September 22, 2017

Welcome to Under-the-Bed Fred!

Welcome to Under-the-Bed Fred — a new chapter book for the early grades!

From the moment I started to write this book, I felt that I knew Fred well. Why? Because the story is so firmly rooted in my own childhood fears of that "thing" that hides under beds, peeks out of closets, and lurks behind furnaces in the basement. For me, the "thing" was a shape-shifter, but it usually manifested as some kind of wild animal — lion, tiger, wolf. If pressed to explain how such a creature could have ended up under my bed, I would have had a ready answer. The Winnipeg Zoo. Obviously! I had been there. I had seen the animals. Clearly, this one must have escaped, stealthily finding its way to my house and sneaking in through the old coal chute.

Well, that was then. And now, after all these years . . . here's Fred, turning up in a book! He's the "thing" that hides under Leo's bed. And Leo, like me all those years ago, is obliged to leap from his bedroom door into bed to avoid getting his ankles grabbed. He doesn't dare dangle an arm over the side of his bed.
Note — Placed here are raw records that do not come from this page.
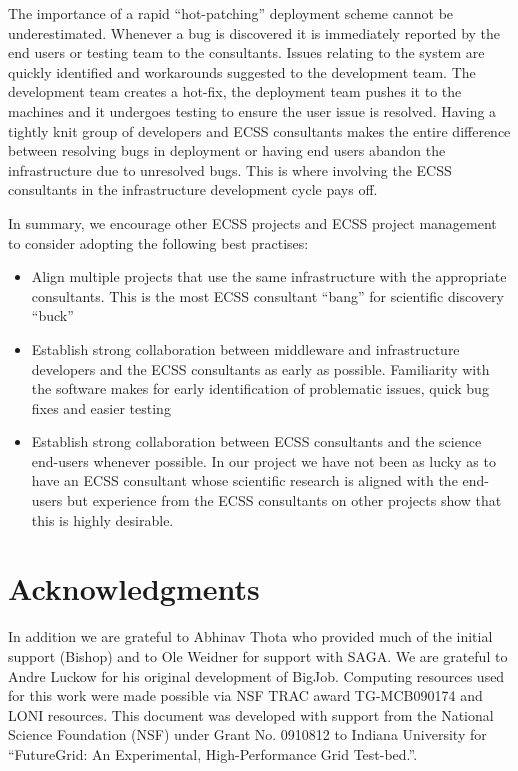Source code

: \documentclass{sig-alternate}
\begin{document}
The importance of a rapid ``hot-patching'' deployment scheme cannot be
underestimated. Whenever a bug is discovered it is immediately
reported by the end users or testing team to the consultants. Issues
relating to the system are quickly identified and workarounds
suggested to the development team. The development team creates a
hot-fix, the deployment team pushes it to the machines and it
undergoes testing to ensure the user issue is resolved. Having a
tightly knit group of developers and ECSS consultants makes the entire
difference between resolving bugs in deployment or having end users
abandon the infrastructure due to unresolved bugs. This is where
involving the ECSS consultants in the infrastructure development cycle
pays off.

In summary, we encourage other ECSS projects and ECSS project
management to consider adopting the following best practises:
\begin{itemize}
 \item Align multiple projects that use the same infrastructure
 with the appropriate consultants. This is the most ECSS consultant
 ``bang'' for scientific discovery ``buck''
 \item Establish strong collaboration between middleware and infrastructure
 developers and the ECSS consultants as early as possible. Familiarity with the software makes for early
 identification of problematic issues, quick bug fixes and easier testing
 \item Establish strong collaboration between ECSS consultants and the science
 end-users whenever possible. In our project we have not been as lucky as to
 have an ECSS consultant whose scientific research is aligned with the end-users
 but experience from the ECSS consultants on other projects show that this is highly
 desirable.
\end{itemize}



\section{Acknowledgments}
In addition we are grateful to Abhinav Thota who provided much of the
initial support (Bishop) and to Ole Weidner for support with SAGA. We
are grateful to Andre Luckow for his original development of BigJob.
Computing resources used for this work were made possible via NSF TRAC
award TG-MCB090174 and LONI resources.  This document was developed
with support from the National Science Foundation (NSF) under Grant
No.  0910812 to Indiana University for ``FutureGrid: An Experimental,
High-Performance Grid Test-bed.''.



\end{document}
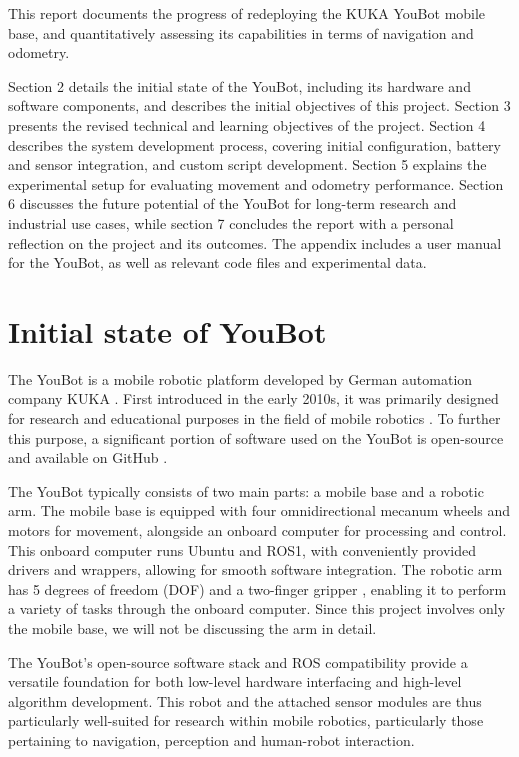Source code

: \documentclass[a4paper, 12pt]{article}
\begin{document}
    This report documents the progress of redeploying the KUKA YouBot mobile base, and quantitatively assessing its capabilities in terms of navigation and odometry. 

    Section 2 details the initial state of the YouBot, including its hardware and software components, and describes the initial objectives of this project. Section 3 presents the revised technical and learning objectives of the project. Section 4 describes the system development process, covering initial configuration, battery and sensor integration, and custom script development. Section 5 explains the experimental setup for evaluating movement and odometry performance. Section 6 discusses the future potential of the YouBot for long-term research and industrial use cases, while section 7 concludes the report with a personal reflection on the project and its outcomes. The appendix includes a user manual for the YouBot, as well as relevant code files and experimental data.
    
    \pagebreak

    \section{Initial state of YouBot}

    The YouBot is a mobile robotic platform developed by German automation company KUKA \cite{KUKAYouBotFlyer}. First introduced in the early 2010s, it was primarily designed for research and educational purposes in the field of mobile robotics \cite{KUKAYouBotManual2013}. To further this purpose, a significant portion of software used on the YouBot is open-source and available on GitHub \cite{KUKAYouBotManual2013,githubYoubotOverview}.

    The YouBot typically consists of two main parts: a mobile base and a robotic arm. The mobile base is equipped with four omnidirectional mecanum wheels and motors for movement, alongside an onboard computer for processing and control. This onboard computer runs Ubuntu and ROS1, with conveniently provided drivers and wrappers, allowing for smooth software integration. The robotic arm has 5 degrees of freedom (DOF) and a two-finger gripper \cite{KUKAYouBotManual2013}, enabling it to perform a variety of tasks through the onboard computer. Since this project involves only the mobile base, we will not be discussing the arm in detail.

    The YouBot's open-source software stack and ROS compatibility provide a versatile foundation for both low-level hardware interfacing and high-level algorithm development. This robot and the attached sensor modules are thus particularly well-suited for research within mobile robotics, particularly those pertaining to navigation, perception and human-robot interaction. 
\end{document}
Nor can he get up to pee at night.

But unlike the youthful Linda, Leo tackles his problem head-on. "Hey, you!" he eventually says to the monster. And so the conversation starts . . . and with it, one of those symbiotic odd-couple relationships that are such fun to write. Leo has things to teach Fred. Fred has things to teach Leo.

It's about friendship. The first in a series.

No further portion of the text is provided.